Er brummte leise, beugte sich tiefer, küsste sich von meinem Schlüsselbein über meinen Hals nach oben. Mich schauderte bis in die letzten Zellen meines Körpers, ich klammerte mich enger an ihn, wollte ihn noch näher haben, und gleichzeitig fürchtete ich mich auch davor. Als würde er meine Nervosität spüren, küsste er sich wieder bis zu meinen Lippen vor. Raubte mir ein weiteres Mal den Atem, bis ich nicht mehr denken konnte.

Seine Hand glitt tiefer und schob sich unter mein Shirt. Ich schnappte nach Luft.

Er stoppte. »Zu schnell?«

»Nein. Ja. Vielleicht. Ein bisschen?« Oh Gott, was redete ich da nur? »Können … können wir uns erst mal aufs Küssen beschränken?« Erstens war es grandios, zweitens konnte ich noch ein wenig üben, und drittens … ach, wen kümmerte das schon? Hauptsache, es ging einfach so weiter.

Er lächelte. Es war ein sanftes, betörendes Lächeln. Sexy. Das sollte er öfter tun.

»Was auch immer du willst.«

Und schon lagen seine Lippen wieder auf meinen. Seine Hand strich die Rundungen meines Körpers nach – ganz brav über dem Shirt –, seine Bartstoppeln kratzten an meinem Kinn.

Lippen, Finger, Berührungen, Jaydee. Mehr existierte im Moment nicht.

Mehr brauchte ich auch nicht.

Seine Hand glitt zurück an meinen Hintern, er packte mein Bein, schlang es um seine Hüfte und presste sich an mich. Sanft rieb er seinen Unterleib gegen meinen. Stoff glitt über Stoff. Unangenehm und schützend zugleich. Er wiederholte die Bewegung, drängte sich noch fester, noch härter an mich. Die Berührung bohrte bis in mein Innerstes und zog all meine Empfindungen an die Stelle zwischen meinen Schenkeln. Oh … das war … ich meine: Oh, verdammt!

»Noch mal«, keuchte ich.

Er ließ von meinem Bein ab, damit er sich abstützen konnte, griff nach dem anderen und schlang auch das um sich. Dann glitt er ein weiteres Mal über mich. Langsam, fordernd und so verheißungsvoll, bis mir die Sinne schwanden. Ich stöhnte auf. Jaydee biss mir in die Unterlippe. Heftig. Aber auch das war mir egal.

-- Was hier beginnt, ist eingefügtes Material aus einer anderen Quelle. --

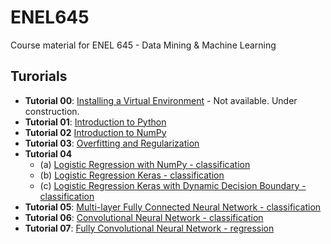 # ENEL645
Course material for ENEL 645 - Data Mining &amp; Machine Learning 

## Turorials


- **Tutorial 00**: [Installing a Virtual Environment](JNotebooks/install_venv.ipynb) - Not available. Under construction.
- **Tutorial 01**: [Introduction to Python](JNotebooks/tutorial01-python.ipynb)
- **Tutorial 02** [Introduction to NumPy](JNotebooks/tutorial02-numpy.ipynb)
- **Tutorial 03**: [Overfitting and Regularization](JNotebooks/tutorial03-overfitting_regularization.ipynb)
- **Tutorial 04** 
   - (a) [Logistic Regression with NumPy - classification](JNotebooks/tutorial04a_logistic_regression_numpy)
   - (b) [Logistic Regression Keras - classification](tutorial04b_logistic_regression_keras.ipynb)
   - (c) [Logistic Regression Keras with Dynamic Decision Boundary - classification](tutorial04c_logistic_regression_keras_decision_boundary.ipynb)
- **Tutorial 05**: [Multi-layer Fully Connected Neural Network - classification](JNotebooks/tutorial05_multi_layer_neural_network.ipynb)
- **Tutorial 06**: [Convolutional Neural Network - classification](JNotebooks/tutorial06_magnetic_field_scanner_vendor_classification.ipynb)
- **Tutorial 07**: [Fully Convolutional Neural Network - regression](JNotebooks/tutorial07_fully_convolutional_neural_network.ipynb)
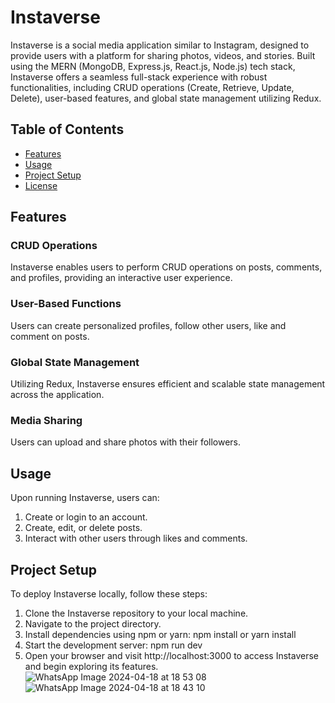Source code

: # Instaverse

Instaverse is a social media application similar to Instagram, designed to provide users with a platform for sharing photos, videos, and stories. Built using the MERN (MongoDB, Express.js, React.js, Node.js) tech stack, Instaverse offers a seamless full-stack experience with robust functionalities, including CRUD operations (Create, Retrieve, Update, Delete), user-based features, and global state management utilizing Redux.

## Table of Contents

- [Features](#features)
- [Usage](#usage)
- [Project Setup](#project-setup)
- [License](#license)

## Features

### CRUD Operations
Instaverse enables users to perform CRUD operations on posts, comments, and profiles, providing an interactive user experience.

### User-Based Functions
Users can create personalized profiles, follow other users, like and comment on posts.

### Global State Management
Utilizing Redux, Instaverse ensures efficient and scalable state management across the application.

### Media Sharing
Users can upload and share photos with their followers.

## Usage

Upon running Instaverse, users can:

1. Create or login to an account.
2. Create, edit, or delete posts.
3. Interact with other users through likes and comments.

## Project Setup

To deploy Instaverse locally, follow these steps:

1. Clone the Instaverse repository to your local machine.
2. Navigate to the project directory.
3. Install dependencies using npm or yarn:
npm install
or
yarn install
4. Start the development server:
npm run dev
5. Open your browser and visit http://localhost:3000 to access Instaverse and begin exploring its features.
![WhatsApp Image 2024-04-18 at 18 53 08](https://github.com/Bhaskar-10/Instaverse/assets/116245937/c8c6271f-d91d-41f1-9ce1-81ab07fa951d)
![WhatsApp Image 2024-04-18 at 18 43 10](https://github.com/Bhaskar-10/Instaverse/assets/116245937/7db91824-3d8a-4519-9581-535b25c34520)
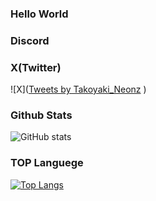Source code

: ### Hello World
### Discord
### X(Twitter)
![X](<a class="twitter-timeline" href="https://twitter.com/Takoyaki_Neonz?ref_src=twsrc%5Etfw">Tweets by Takoyaki_Neonz</a> <script async src="https://platform.twitter.com/widgets.js" charset="utf-8"></script> )
### Github Stats
![GitHub stats](https://github-readme-stats.vercel.app/api?username=anuraghazra&show_icons=true&theme=highcontrast)
### TOP Languege
[![Top Langs](https://github-readme-stats.vercel.app/api/top-langs/?username=anuraghazra&layout=compact)](https://github.com/anuraghazra/github-readme-stats)

<!--
**Takoyaki-neonz-net/takoyaki-neonz-net** is a ✨ _special_ ✨ repository because its `README.md` (this file) appears on your GitHub profile.

Here are some ideas to get you started:

- 🔭 I’m currently working on ...
- 🌱 I’m currently learning ...
- 👯 I’m looking to collaborate on ...
- 🤔 I’m looking for help with ...
- 💬 Ask me about ...
- 📫 How to reach me: ...
- 😄 Pronouns: ...
- ⚡ Fun fact: ...
-->
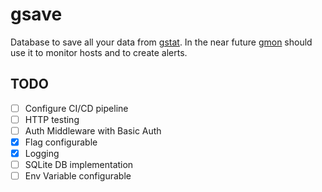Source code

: # gsave
Database to save all your data from [gstat](https://github.com/hamburghammer/gstat). 
In the near future [gmon](https://github.com/hamburghammer/gmon) should use it to monitor hosts and to create alerts.

## TODO
- [ ] Configure CI/CD pipeline
- [ ] HTTP testing
- [ ] Auth Middleware with Basic Auth
- [x] Flag configurable
- [x] Logging
- [ ] SQLite DB implementation
- [ ] Env Variable configurable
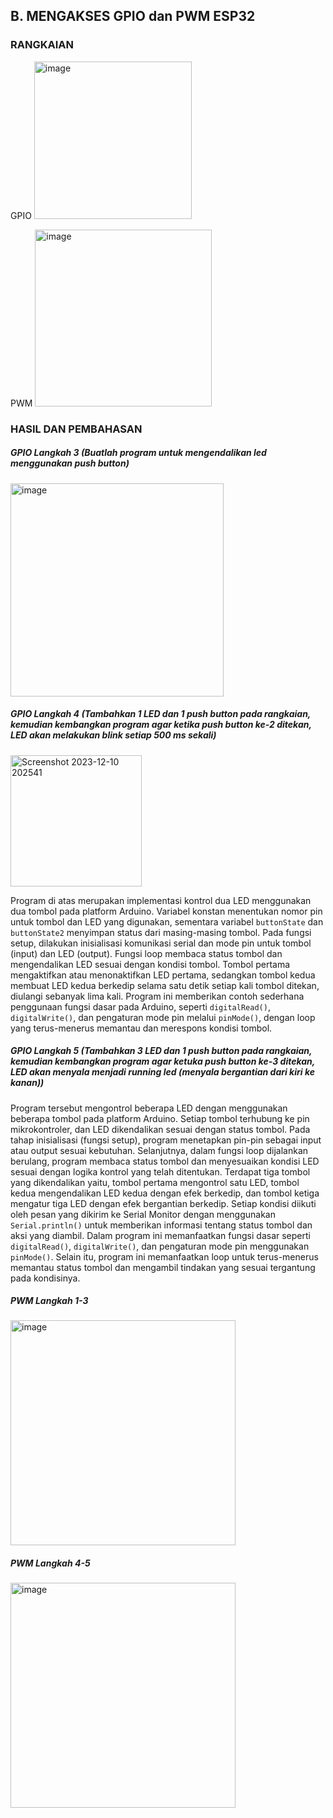## B. MENGAKSES GPIO dan PWM ESP32
### RANGKAIAN
GPIO
<img width="252" alt="image" src="https://github.com/sekarnaa/sistem-embedded-new/assets/150989006/e7b9ab68-caba-4770-ad75-f643442c7ee7">

PWM
<img width="283" alt="image" src="https://github.com/sekarnaa/sistem-embedded-new/assets/150989006/371df8be-0698-4232-ab70-eb01c02ce150">

### HASIL DAN PEMBAHASAN
##### GPIO Langkah 3 (Buatlah program untuk mengendalikan led menggunakan push button)
   <img width="341" alt="image" src="https://github.com/sekarnaa/sistem-embedded-new/assets/150989006/88dfdefd-4659-4e73-b8c4-ed8f077f7ebd">

##### GPIO Langkah 4 (Tambahkan 1 LED dan 1 push button pada rangkaian, kemudian kembangkan program agar ketika push button ke-2 ditekan, LED akan melakukan blink setiap 500 ms sekali)
   <img width="210" alt="Screenshot 2023-12-10 202541" src="https://github.com/sekarnaa/sistem-embedded-new/assets/150989006/4d8a1cbe-0603-4018-bc58-deb9cb75b185">
   
Program di atas merupakan implementasi kontrol dua LED menggunakan dua tombol pada platform Arduino. Variabel konstan menentukan nomor pin untuk tombol dan LED yang digunakan, sementara variabel `buttonState` dan `buttonState2` menyimpan status dari masing-masing tombol. Pada fungsi setup, dilakukan inisialisasi komunikasi serial dan mode pin untuk tombol (input) dan LED (output). Fungsi loop membaca status tombol dan mengendalikan LED sesuai dengan kondisi tombol. Tombol pertama mengaktifkan atau menonaktifkan LED pertama, sedangkan tombol kedua membuat LED kedua berkedip selama satu detik setiap kali tombol ditekan, diulangi sebanyak lima kali. Program ini memberikan contoh sederhana penggunaan fungsi dasar pada Arduino, seperti `digitalRead()`, `digitalWrite()`, dan pengaturan mode pin melalui `pinMode()`, dengan loop yang terus-menerus memantau dan merespons kondisi tombol.

##### GPIO Langkah 5 (Tambahkan 3 LED dan 1 push button pada rangkaian, kemudian kembangkan program agar ketuka push button ke-3 ditekan, LED akan menyala menjadi running led (menyala bergantian dari kiri ke kanan))

Program tersebut mengontrol beberapa LED dengan menggunakan beberapa tombol pada platform Arduino. Setiap tombol terhubung ke pin mikrokontroler, dan LED dikendalikan sesuai dengan status tombol. Pada tahap inisialisasi (fungsi setup), program menetapkan pin-pin sebagai input atau output sesuai kebutuhan. Selanjutnya, dalam fungsi loop dijalankan berulang, program membaca status tombol dan menyesuaikan kondisi LED sesuai dengan logika kontrol yang telah ditentukan. Terdapat tiga tombol yang dikendalikan yaitu, tombol pertama mengontrol satu LED, tombol kedua mengendalikan LED kedua dengan efek berkedip, dan tombol ketiga mengatur tiga LED dengan efek bergantian berkedip. Setiap kondisi diikuti oleh pesan yang dikirim ke Serial Monitor dengan menggunakan `Serial.println()` untuk memberikan informasi tentang status tombol dan aksi yang diambil. Dalam program ini memanfaatkan fungsi dasar seperti `digitalRead()`, `digitalWrite()`, dan pengaturan mode pin menggunakan `pinMode()`. Selain itu, program ini memanfaatkan loop untuk terus-menerus memantau status tombol dan mengambil tindakan yang sesuai tergantung pada kondisinya.

##### PWM Langkah 1-3
   <img width="360" alt="image" src="https://github.com/sekarnaa/sistem-embedded-new/assets/150989006/9fc63206-9879-4a75-a5c2-e700251cbec3">

##### PWM Langkah 4-5
   <img width="360" alt="image" src="https://github.com/sekarnaa/sistem-embedded-new/assets/150989006/4bd65938-6e60-4b2e-902e-dc71bb75d859">
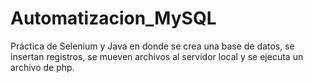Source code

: # Automatizacion_MySQL
Práctica de Selenium y Java en donde se crea una base de datos, se insertan registros, se mueven archivos al servidor local y se ejecuta un archivo de php.
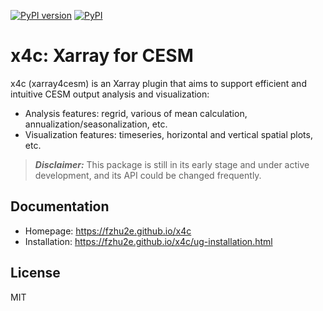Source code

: [![PyPI version](https://badge.fury.io/py/x4c.svg)](https://badge.fury.io/py/x4c)
[![PyPI](https://img.shields.io/badge/python-3.11-blue.svg)]()
<!-- [![license](https://img.shields.io/github/license/fzhu2e/x4c.svg)]() -->

# x4c: Xarray for CESM
x4c (xarray4cesm) is an Xarray plugin that aims to support efficient and intuitive CESM output analysis and visualization:
- Analysis features: regrid, various of mean calculation, annualization/seasonalization, etc.
- Visualization features: timeseries, horizontal and vertical spatial plots, etc.

> **_Disclaimer:_**  This package is still in its early stage and under active development, and its API could be changed frequently.

## Documentation

+ Homepage: https://fzhu2e.github.io/x4c
+ Installation: https://fzhu2e.github.io/x4c/ug-installation.html


## License
MIT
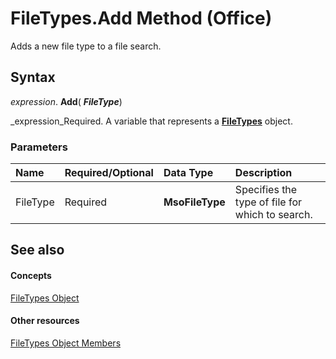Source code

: 
# FileTypes.Add Method (Office)

Adds a new file type to a file search.


## Syntax

 _expression_. **Add**( **_FileType_**)

 _expression_Required. A variable that represents a  **[FileTypes](5e8b5240-5ebd-704d-72e6-1f4ad951dfdc.md)** object.


### Parameters



|**Name**|**Required/Optional**|**Data Type**|**Description**|
|:-----|:-----|:-----|:-----|
|FileType|Required| **MsoFileType**|Specifies the type of file for which to search.|

## See also


#### Concepts


 [FileTypes Object](5e8b5240-5ebd-704d-72e6-1f4ad951dfdc.md)
#### Other resources


 [FileTypes Object Members](c2ecfe17-b2bb-23ef-1c2b-e5b8b5ff4fe1.md)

Die Hitze in meiner Körpermitte stieg wie mein Verlangen nach ihm. Es war, als müsste ich all die Momente der vergangenen Wochen aufholen, in denen wir uns nie hatten berühren dürfen. Er stützte sich auf beide Arme und bewegte sich sachte auf mir. Ich krallte meine Nägel in seine Rückenmuskeln, umschlang ihn mit meinen Beinen, presste seine Hüfte härter gegen meine, genoss es, ihn so drängend auf mir zu spüren.

»Verdammt, Jess, du machst mich wahnsinnig«, keuchte er zwischen Küssen.

Oh-oh. »Und ist das jetzt ein gutes oder schlechtes Wahnsinnig?«

Er lachte. »Ich gebe dir einen Tipp.«

Und schon glitten seine Lippen über mein Kinn, hinunter in diese Kuhle zwischen Schlüsselbein und Hals, und da war es wieder, dieses herrliche Oooh … mit einem Mal schwanden all meine Hemmungen. Ein neues Gefühl mischte sich in unsere Umarmung: eine intensive Wärme, die mein Herz ausfüllte. Ich wollte ihm noch näher sein.

Ich wollte mehr!

Jetzt sofort!

Ich nahm meine Hände von seinem Rücken, schob ihn ein Stück von mir. Er tauchte wieder von meinem Schlüsselbein auf und blickte mich fragend an. Seine Augen leuchteten silbrig, aber dieses Mal war es nicht die Gier des Jägers, die dieses Funkeln auslöste. Da war etwas Neues.

Ich studierte sein Gesicht, das so viel weicher, so viel zärtlicher wirkte als sonst.

»Ich finde es schön, wenn du mich so ansiehst«, sagte ich. Es war mir ein Bedürfnis, das auszusprechen. Keine Ahnung, warum.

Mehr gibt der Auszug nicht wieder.